Moreover, many works have shown that the future Transformer architecture design may have even fewer attention heads. For example, Bian et al. (2021) demonstrate that Transformers with a single head outperforms its multi-head counterparts, representing a challenging scenario for solutions like Megatron-LM.
Q4: One issue is the assumption of causal learning tasks and thus the limitation of the approach to uni-directional Transformer architectures. The approach does not translate to bi-directional models, such as BERT, where long sequences are becoming a problem just as well.

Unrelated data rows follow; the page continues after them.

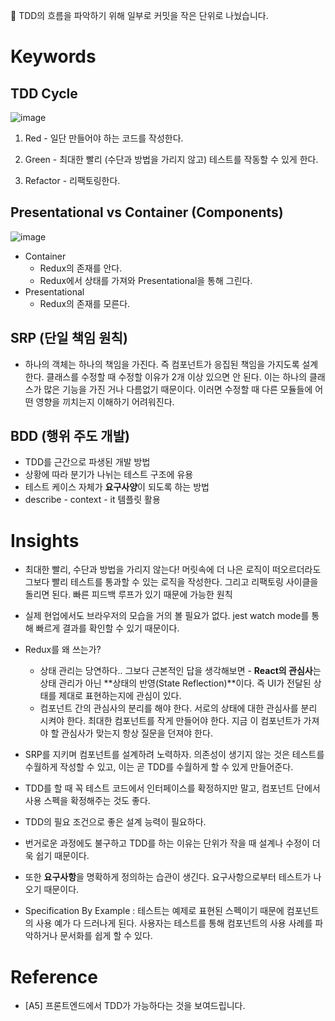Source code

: 📢 TDD의 흐름을 파악하기 위해 일부로 커밋을 작은 단위로 나눴습니다.

# Keywords

## TDD Cycle

![image](https://user-images.githubusercontent.com/43740455/175890274-ec425c6d-64d5-472a-8d21-9c946706221d.png)

1. Red - 일단 만들어야 하는 코드를 작성한다.

2. Green - 최대한 빨리 (수단과 방법을 가리지 않고) 테스트를 작동할 수 있게 한다.

3. Refactor - 리팩토링한다.

## Presentational vs Container (Components)

![image](https://user-images.githubusercontent.com/43740455/175892270-26e078c0-1115-4df8-aab2-6e8d588a3c79.png)

- Container
  - Redux의 존재를 안다.
  - Redux에서 상태를 가져와 Presentational을 통해 그린다.
- Presentational
  - Redux의 존재를 모른다.

## SRP (단일 책임 원칙)

- 하나의 객체는 하나의 책임을 가진다. 즉 컴포넌트가 응집된 책임을 가지도록 설계한다. 클래스를 수정할 때 수정할 이유가 2개 이상 있으면 안 된다. 이는 하나의 클래스가 많은 기능을 가진 거나 다름없기 때문이다. 이러면 수정할 때 다른 모듈들에 어떤 영향을 끼치는지 이해하기 어려워진다.

## BDD (행위 주도 개발)

- TDD를 근간으로 파생된 개발 방법
- 상황에 따라 분기가 나뉘는 테스트 구조에 유용
- 테스트 케이스 자체가 **요구사양**이 되도록 하는 방법
- describe - context - it 템플릿 활용

# Insights

- 최대한 빨리, 수단과 방법을 가리지 않는다! 머릿속에 더 나은 로직이 떠오르더라도 그보다 빨리 테스트를 통과할 수 있는 로직을 작성한다. 그리고 리팩토링 사이클을 돌리면 된다. 빠른 피드백 루프가 있기 때문에 가능한 원칙

- 실제 현업에서도 브라우저의 모습을 거의 볼 필요가 없다. jest watch mode를 통해 빠르게 결과를 확인할 수 있기 때문이다.

- Redux를 왜 쓰는가?

  - 상태 관리는 당연하다.. 그보다 근본적인 답을 생각해보면 - **React의 관심사**는 상태 관리가 아닌 **상태의 반영(State Reflection)**이다. 즉 UI가 전달된 상태를 제대로 표현하는지에 관심이 있다.
  - 컴포넌트 간의 관심사의 분리를 해야 한다. 서로의 상태에 대한 관심사를 분리 시켜야 한다. 최대한 컴포넌트를 작게 만들어야 한다. 지금 이 컴포넌트가 가져야 할 관심사가 맞는지 항상 질문을 던져야 한다.

- SRP를 지키며 컴포넌트를 설계하려 노력하자. 의존성이 생기지 않는 것은 테스트를 수월하게 작성할 수 있고, 이는 곧 TDD를 수월하게 할 수 있게 만들어준다.

- TDD를 할 때 꼭 테스트 코드에서 인터페이스를 확정하지만 말고, 컴포넌트 단에서 사용 스펙을 확정해주는 것도 좋다.

- TDD의 필요 조건으로 좋은 설계 능력이 필요하다.

- 번거로운 과정에도 불구하고 TDD를 하는 이유는 단위가 작을 때 설계나 수정이 더욱 쉽기 때문이다.

- 또한 **요구사항**을 명확하게 정의하는 습관이 생긴다. 요구사항으로부터 테스트가 나오기 때문이다.

- Specification By Example : 테스트는 예제로 표현된 스펙이기 때문에 컴포넌트의 사용 예가 다 드러나게 된다. 사용자는 테스트를 통해 컴포넌트의 사용 사례를 파악하거나 문서화를 쉽게 할 수 있다.

# Reference

- [A5] 프론트엔드에서 TDD가 가능하다는 것을 보여드립니다.
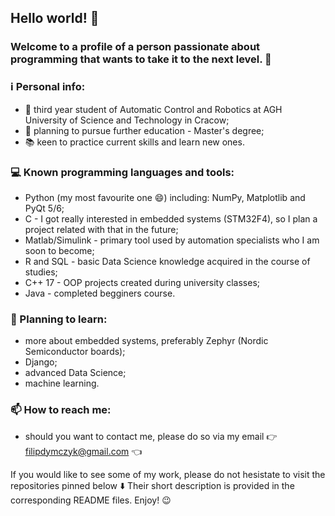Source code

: ## Hello world! 👋
### Welcome to a profile of a person passionate about programming that wants to take it to the next level. 🚀

### :information_source: Personal info:
- 🤖 third year student of Automatic Control and Robotics at AGH University of Science and Technology in Cracow;
- :roller_coaster: planning to pursue further education - Master's degree;
- :books: keen to practice current skills and learn new ones.

### 💻 Known programming languages and tools:
- Python (my most favourite one 😄) including: NumPy, Matplotlib and PyQt 5/6;
- C - I got really interested in embedded systems (STM32F4), so I plan a project related with that in the future;
- Matlab/Simulink - primary tool used by automation specialists who I am soon to become;
- R and SQL - basic Data Science knowledge acquired in the course of studies;
- C++ 17 - OOP projects created during university classes;
- Java - completed begginers course.

### 🌱 Planning to learn:
- more about embedded systems, preferably Zephyr (Nordic Semiconductor boards);
- Django;
- advanced Data Science;
- machine learning.

### 📫 How to reach me:
- should you want to contact me, please do so via my email :point_right: filipdymczyk@gmail.com :point_left:

If you would like to see some of my work, please do not hesistate to visit the repositories pinned below :arrow_down:
Their short description is provided in the corresponding README files. Enjoy! :wink:


    
<!--
**Filip-Dymczyk/Filip-Dymczyk** is a ✨ _special_ ✨ repository because its `README.md` (this file) appears on your GitHub profile.

Here are some ideas to get you started:

- 🔭 I’m currently working on ...
- 🌱 I’m currently learning ...
- 👯 I’m looking to collaborate on ...
- 🤔 I’m looking for help with ...
- 💬 Ask me about ...
- 📫 How to reach me: ...
- 😄 Pronouns: ...
- ⚡ Fun fact: ...
-->
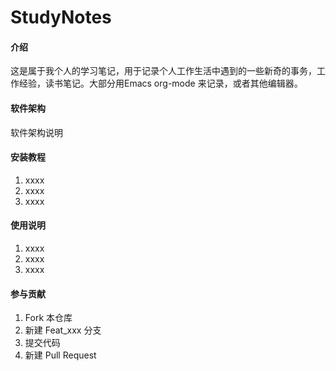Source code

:# StudyNotes

#### 介绍
这是属于我个人的学习笔记，用于记录个人工作生活中遇到的一些新奇的事务，工作经验，读书笔记。大部分用Emacs org-mode 来记录，或者其他编辑器。

#### 软件架构
软件架构说明


#### 安装教程

1.  xxxx
2.  xxxx
3.  xxxx

#### 使用说明

1.  xxxx
2.  xxxx
3.  xxxx

#### 参与贡献

1.  Fork 本仓库
2.  新建 Feat_xxx 分支
3.  提交代码
4.  新建 Pull Request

A4: We thank the reviewer for pointing this out. We focus on the optimization for the GPT-based model (specifically, the Llama models) as it’s the most popular model architecture in recent days. The evaluation of bi-directional models is out-of-scope in this paper. However, we respectfully disagree that our approach is therefore only limited to uni-directional Transformer architectures. The DistAttn can be easily applied to bi-directional models by simply disabling the load-balancing scheduler. The load-balancing optimization is proposed to address the bubble caused by causal modeling. But there’s no bubble when handling bi-directional attention, in which case the vanilla design of DistAttn w/o load-balancing scheduling will be good enough.
Q5: My main concern however is the limited experimental evaluation, which focuses solely on comparing to Megatron-LM and only on Llama model variants, even though the authors mention other sequence-parallel approaches.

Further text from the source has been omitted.